可以看到 opts.Decorator 做的事情是实例化了一个访问 etcd 的接口实例 store。store 中存储了访问 etcd 的 client,client 是通过 newETCD3Client(c.Transport) 创建的。
到这里,基本破案了。访问 etcd 实际是通过 store 和 etcd 进行交互。这里的 store 只是存储了 client 并没有实际访问,实际访问在 handler。
再回头看 DryRunnableStorage.Get 方法内的 s.Storage.Get 即可知道其调用的是 store 的 Get 方法。

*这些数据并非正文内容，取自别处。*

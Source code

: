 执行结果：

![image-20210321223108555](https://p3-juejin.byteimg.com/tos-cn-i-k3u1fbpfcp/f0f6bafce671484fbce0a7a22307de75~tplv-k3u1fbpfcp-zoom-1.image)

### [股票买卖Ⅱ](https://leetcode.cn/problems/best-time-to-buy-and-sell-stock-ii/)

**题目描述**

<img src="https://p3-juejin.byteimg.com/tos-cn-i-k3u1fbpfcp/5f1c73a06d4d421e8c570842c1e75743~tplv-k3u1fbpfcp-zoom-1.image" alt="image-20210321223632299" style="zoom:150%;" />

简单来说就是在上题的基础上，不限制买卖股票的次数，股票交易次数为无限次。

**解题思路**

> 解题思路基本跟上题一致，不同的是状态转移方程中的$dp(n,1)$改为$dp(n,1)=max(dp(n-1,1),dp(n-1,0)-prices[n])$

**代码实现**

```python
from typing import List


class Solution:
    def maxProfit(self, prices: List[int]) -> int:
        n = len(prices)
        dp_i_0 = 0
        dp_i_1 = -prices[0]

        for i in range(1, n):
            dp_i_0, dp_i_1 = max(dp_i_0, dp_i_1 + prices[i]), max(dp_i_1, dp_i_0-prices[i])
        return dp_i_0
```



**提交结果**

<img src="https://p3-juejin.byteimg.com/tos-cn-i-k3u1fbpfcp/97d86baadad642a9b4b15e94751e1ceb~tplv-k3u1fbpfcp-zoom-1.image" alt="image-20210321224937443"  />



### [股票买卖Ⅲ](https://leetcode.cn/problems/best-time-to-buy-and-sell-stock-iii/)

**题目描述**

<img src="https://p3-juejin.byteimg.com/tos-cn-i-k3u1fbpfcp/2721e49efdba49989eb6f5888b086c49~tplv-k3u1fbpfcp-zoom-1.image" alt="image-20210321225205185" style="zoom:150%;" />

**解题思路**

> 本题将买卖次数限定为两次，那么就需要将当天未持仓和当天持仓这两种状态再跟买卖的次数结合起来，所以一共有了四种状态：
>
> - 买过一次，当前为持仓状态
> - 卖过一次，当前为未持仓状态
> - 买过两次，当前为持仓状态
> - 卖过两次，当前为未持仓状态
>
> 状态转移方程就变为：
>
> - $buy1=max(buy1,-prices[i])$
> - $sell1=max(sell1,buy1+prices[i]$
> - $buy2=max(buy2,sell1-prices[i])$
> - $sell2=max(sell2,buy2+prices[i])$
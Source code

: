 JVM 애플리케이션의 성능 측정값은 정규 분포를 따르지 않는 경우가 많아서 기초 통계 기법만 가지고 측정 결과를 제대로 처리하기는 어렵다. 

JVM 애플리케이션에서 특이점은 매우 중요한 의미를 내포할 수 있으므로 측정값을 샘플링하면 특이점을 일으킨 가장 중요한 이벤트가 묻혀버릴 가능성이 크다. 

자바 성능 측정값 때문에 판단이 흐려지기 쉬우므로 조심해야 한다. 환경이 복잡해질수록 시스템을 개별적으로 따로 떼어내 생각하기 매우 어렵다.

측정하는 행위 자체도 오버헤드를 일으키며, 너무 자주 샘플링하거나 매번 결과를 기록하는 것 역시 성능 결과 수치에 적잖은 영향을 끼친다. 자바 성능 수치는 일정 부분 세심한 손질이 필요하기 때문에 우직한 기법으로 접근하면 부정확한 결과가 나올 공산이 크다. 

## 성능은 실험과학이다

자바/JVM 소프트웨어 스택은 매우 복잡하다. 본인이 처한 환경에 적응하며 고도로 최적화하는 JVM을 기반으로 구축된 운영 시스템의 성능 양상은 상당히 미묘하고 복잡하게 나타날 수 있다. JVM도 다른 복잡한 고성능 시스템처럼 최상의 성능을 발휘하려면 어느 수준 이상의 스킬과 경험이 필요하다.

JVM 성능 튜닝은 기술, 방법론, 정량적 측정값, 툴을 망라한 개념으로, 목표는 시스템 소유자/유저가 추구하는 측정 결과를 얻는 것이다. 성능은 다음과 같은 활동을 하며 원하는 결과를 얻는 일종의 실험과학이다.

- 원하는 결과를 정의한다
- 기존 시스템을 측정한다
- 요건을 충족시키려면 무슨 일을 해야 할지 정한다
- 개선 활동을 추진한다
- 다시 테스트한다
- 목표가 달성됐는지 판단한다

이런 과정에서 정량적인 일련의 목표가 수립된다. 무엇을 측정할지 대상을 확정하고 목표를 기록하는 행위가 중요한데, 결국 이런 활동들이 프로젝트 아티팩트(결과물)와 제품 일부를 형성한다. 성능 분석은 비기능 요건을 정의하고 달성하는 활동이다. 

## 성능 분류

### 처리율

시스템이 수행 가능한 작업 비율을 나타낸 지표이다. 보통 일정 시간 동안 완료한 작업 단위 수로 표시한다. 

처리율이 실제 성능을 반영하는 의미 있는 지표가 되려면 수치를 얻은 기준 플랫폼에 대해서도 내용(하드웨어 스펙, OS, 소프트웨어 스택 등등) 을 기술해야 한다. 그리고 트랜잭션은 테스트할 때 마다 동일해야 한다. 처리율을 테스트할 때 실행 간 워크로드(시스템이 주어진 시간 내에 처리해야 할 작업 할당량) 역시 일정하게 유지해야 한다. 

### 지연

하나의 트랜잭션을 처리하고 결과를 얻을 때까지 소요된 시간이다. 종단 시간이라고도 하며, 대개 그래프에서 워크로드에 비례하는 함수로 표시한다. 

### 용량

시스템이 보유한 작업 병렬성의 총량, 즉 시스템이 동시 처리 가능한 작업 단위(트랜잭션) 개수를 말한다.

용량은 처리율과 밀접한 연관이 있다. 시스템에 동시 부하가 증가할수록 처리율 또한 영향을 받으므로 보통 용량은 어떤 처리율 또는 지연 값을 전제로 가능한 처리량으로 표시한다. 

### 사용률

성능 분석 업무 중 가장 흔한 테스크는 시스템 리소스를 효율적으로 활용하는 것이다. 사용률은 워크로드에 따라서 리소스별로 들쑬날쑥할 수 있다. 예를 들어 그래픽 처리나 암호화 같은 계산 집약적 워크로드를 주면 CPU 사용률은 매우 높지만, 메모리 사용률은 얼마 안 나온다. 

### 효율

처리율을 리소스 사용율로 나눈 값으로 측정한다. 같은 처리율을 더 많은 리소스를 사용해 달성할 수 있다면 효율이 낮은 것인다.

# kubernetes/vendor/k8s.io/apiserver/pkg/registry/generic/registry/dryrun.go
func (s *DryRunnableStorage) Get(ctx context.Context, key string, opts storage.GetOptions, objPtr runtime.Object) error {
return s.Storage.Get(ctx, key, opts, objPtr)
}
# kubernetes/vendor/k8s.io/apiserver/pkg/storage/etcd3/store.go
// Get implements storage.Interface.Get.
func (s *store) Get(ctx context.Context, key string, opts storage.GetOptions, out runtime.Object) error {
preparedKey, err := s.prepareKey(key)
if err != nil {
return err
}
startTime := time.Now()
// 通过 client 访问 key 对应的 value
getResp, err := s.client.KV.Get(ctx, preparedKey)
kv := getResp.Kvs[0]
data, _, err := s.transformer.TransformFromStorage(ctx, kv.Value, authenticatedDataString(preparedKey))
if err != nil {
return storage.NewInternalError(err.Error())
}
err = decode(s.codec, s.versioner, data, out, kv.ModRevision)
if err != nil {
recordDecodeError(s.groupResourceString, preparedKey)
return err
}
return nil
}
最后,通过本文介绍了 kube-apiserver 和 etcd 的交互。下一步将重点介绍 kube-apiserver 是怎么做鉴权,认证和准入机制的。